Par ailleurs, après stratification de la population en classes d'âge, une association est retrouvée entre consommation de café et mortalité toutes causes chez les sujets de moins de 55. Cette fois, l'association est observée dans les deux sexes. Chez les hommes, le RR associé à une consommation > 28 tasses par semaine, par rapport à une consommation nulle, est de 1,56 ([1,30-1,87]), tandis que chez les femmes, le risque atteint 2,13 ([1,26-3,59]).

Le débat n'est pas tranché


Cette surmortalité constatée chez des sujets jeunes, suggère un effet relativement spécifique du café, et non cardiovasculaire - puisque sur ce plan, rien ne sort.

Comme le soulignent les auteurs dans leur discussion, le café est un mélange complexe de milliers de composants. D'un côté, sa consommation apporte des quantités très substantielles d'antioxydants. De l'autre, « il est aussi bien connu que le café a des effets indésirables potentiels, liés aux effets de la caféine : stimulation de la libération d'épinéphrine, inhibition de l'activité de l'insuline, augmentation de la PA et de l'homocystéinémie ».

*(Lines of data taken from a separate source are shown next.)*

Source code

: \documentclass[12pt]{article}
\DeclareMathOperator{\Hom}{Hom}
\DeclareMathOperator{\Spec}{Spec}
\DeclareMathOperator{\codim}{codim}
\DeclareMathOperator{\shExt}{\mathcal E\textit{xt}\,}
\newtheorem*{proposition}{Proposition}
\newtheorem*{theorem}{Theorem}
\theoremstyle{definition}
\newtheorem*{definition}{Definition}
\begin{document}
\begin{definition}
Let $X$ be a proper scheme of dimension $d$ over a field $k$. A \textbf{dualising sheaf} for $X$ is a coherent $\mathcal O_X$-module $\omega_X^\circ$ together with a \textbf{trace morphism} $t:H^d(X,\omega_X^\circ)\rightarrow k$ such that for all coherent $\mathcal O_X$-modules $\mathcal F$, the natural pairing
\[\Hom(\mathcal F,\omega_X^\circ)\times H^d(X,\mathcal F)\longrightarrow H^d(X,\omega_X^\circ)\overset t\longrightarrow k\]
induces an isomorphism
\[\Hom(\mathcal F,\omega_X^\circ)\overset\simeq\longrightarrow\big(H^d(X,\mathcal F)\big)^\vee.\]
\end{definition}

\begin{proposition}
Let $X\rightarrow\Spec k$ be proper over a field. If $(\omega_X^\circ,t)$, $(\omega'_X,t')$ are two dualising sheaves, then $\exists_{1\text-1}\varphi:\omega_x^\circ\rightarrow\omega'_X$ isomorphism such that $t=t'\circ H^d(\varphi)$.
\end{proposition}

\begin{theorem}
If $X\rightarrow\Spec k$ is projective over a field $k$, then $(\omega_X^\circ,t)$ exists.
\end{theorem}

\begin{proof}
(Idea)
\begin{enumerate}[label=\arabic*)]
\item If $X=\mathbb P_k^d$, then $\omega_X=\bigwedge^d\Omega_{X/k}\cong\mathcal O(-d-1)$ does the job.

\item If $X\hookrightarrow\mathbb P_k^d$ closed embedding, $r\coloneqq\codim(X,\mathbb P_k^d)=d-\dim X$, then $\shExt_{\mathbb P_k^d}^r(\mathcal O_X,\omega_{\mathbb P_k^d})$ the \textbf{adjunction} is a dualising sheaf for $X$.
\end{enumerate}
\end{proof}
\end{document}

« Tous ces mécanismes pourraient se contrebalancer », notent les auteurs, en relevant aussi que des facteurs confondants pourraient être associés à la consommation de café. Parmi ceux-ci, on note par exemple la dépression.

Au total donc, les nouveaux résultats renforcent les divers travaux déjà publiés sur un effet délétère des fortes consommations de café, mais sans véritablement trancher le débat. D'où, sans doute, la conclusion infiniment prudente des auteurs, qui estiment que, « sur la base de ce travail, il semble approprié de suggérer que les jeunes devraient éviter la consommation massive de café (à partir de 4 tasses/jour). Les résultats demandent toutefois à être confirmés par des études à mener dans d'autres populations ».

Ce travail a été financé par diverses institutions publiques américaines.